May I apply to re-enter the U.S. with an expired visa stamp after a brief visit to Canada or Mexico?

The U.S. Department of State (DOS) regulations provide that if certain requirements are met, an expired visa stamp may be automatically revalidated to permit a foreign national to return to the U.S. after a brief visit solely to a contiguous territory. This provision of law – also known as the automatic visa revalidation or 30-day rule – permits the inspecting officer at the U.S. border to take the following action:

(1) Automatically extend the visa stamp validity to the date of application for readmission; or
(2) Convert the category of the visa stamp to the relevant visa classification needed by the applicant to return to the U.S. and extend the validity of that visa stamp to the date of application for readmission if the visa stamp is expired.

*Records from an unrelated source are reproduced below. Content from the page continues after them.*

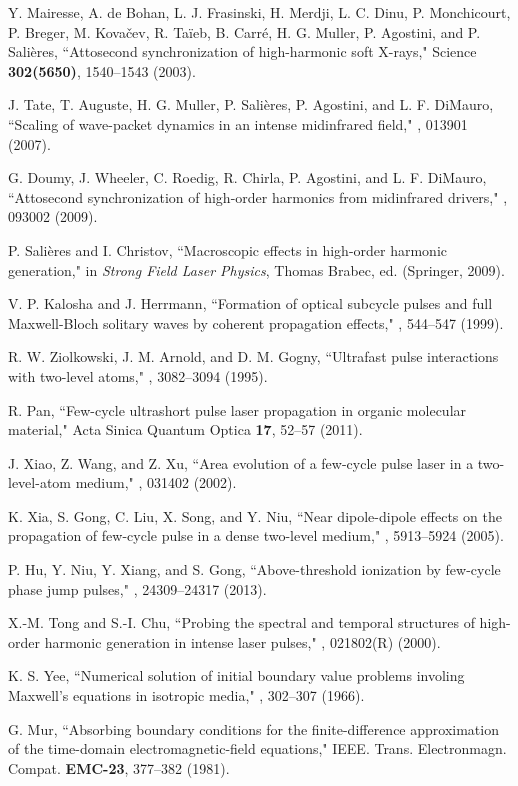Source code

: \documentclass[10pt,letterpaper]{article}
\begin{document}
\begin{thebibliography}{99}
Y. Mairesse, A. de Bohan, L. J. Frasinski, H. Merdji, L. C. Dinu, P. Monchicourt, P. Breger, M. Kova\v{c}ev, R. Ta\"{i}eb, B. Carr\'{e}, H. G. Muller, P. Agostini, and P. Sali\`{e}res,  ``Attosecond synchronization of high-harmonic soft X-rays," Science {\bf 302(5650)}, 1540--1543 (2003).

J. Tate, T. Auguste, H. G. Muller, P. Sali\`{e}res, P. Agostini, and L. F. DiMauro, ``Scaling of wave-packet dynamics in an intense midinfrared field," , 013901 (2007).

G. Doumy, J. Wheeler, C. Roedig, R. Chirla, P. Agostini, and L. F. DiMauro, ``Attosecond synchronization of high-order harmonics from midinfrared drivers," , 093002 (2009).

P. Sali\`{e}res and I. Christov, ``Macroscopic effects in high-order harmonic generation," in \emph{Strong Field Laser Physics}, Thomas Brabec, ed. (Springer, 2009).

V. P. Kalosha and J. Herrmann, ``Formation of optical subcycle pulses and full Maxwell-Bloch solitary waves by coherent propagation effects," , 544--547 (1999).

R. W. Ziolkowski, J. M. Arnold, and D. M. Gogny, ``Ultrafast pulse interactions with two-level atoms," , 3082--3094 (1995).


R. Pan, ``Few-cycle ultrashort pulse laser propagation in organic molecular material," Acta Sinica Quantum Optica {\bf 17}, 52--57 (2011).

J. Xiao, Z. Wang, and Z. Xu, ``Area evolution of a few-cycle pulse laser in a two-level-atom medium," , 031402 (2002).

K. Xia, S. Gong, C. Liu, X. Song, and Y. Niu, ``Near dipole-dipole effects on the propagation of few-cycle pulse in a dense two-level medium," , 5913--5924 (2005).


P. Hu, Y. Niu, Y. Xiang, and S. Gong, ``Above-threshold ionization by few-cycle phase jump pulses," , 24309--24317 (2013).

X.-M. Tong and S.-I. Chu, ``Probing the spectral and temporal structures of high-order harmonic generation in intense laser pulses," , 021802(R) (2000).

K. S. Yee, ``Numerical solution of initial boundary value problems involing Maxwell's equations in isotropic media," , 302--307 (1966).

G. Mur, ``Absorbing boundary conditions for the finite-difference approximation of the time-domain electromagnetic-field equations," IEEE. Trans. Electronmagn. Compat. {\bf EMC-23}, 377--382 (1981).
	
\end{thebibliography}
\end{document}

The requirements that must be met for this regulation to apply are the following:

  1. The applicant must present an expired or unexpired nonimmigrant visa stamp;
  2. The applicant’s period of authorized stay reflected on Form I-94 must be unexpired. For applicants with an electronic I-94a hard copy is recommended but not required as CBP has access to the electronic record. Applicants issued a paper I-94 card must be in possession of the unexpired card. In addition, if the applicant is in F, M or J status, he/she must also be in possession of a current and properly endorsed Form I-20 or DS-2019 that was issued by the applicable school or exchange program sponsor which shows an unexpired period of stay;
  3. The applicant must be applying for readmission to the U.S. after an absence which does not exceed 30 days and which has solely been in a contiguous territory;
  4. The applicant must have maintained proper status prior to his/her departure from the U.S. and intend to resume that nonimmigrant status upon readmission to the U.S.;
  5. The applicant must be in possession of a valid passport;
  6. The applicant cannot require authorization for admission under INA 212(d)(3) (i.e., requires a waiver due to a ground of inadmissibility); and
  7. The applicant did not apply for a new visa while abroad.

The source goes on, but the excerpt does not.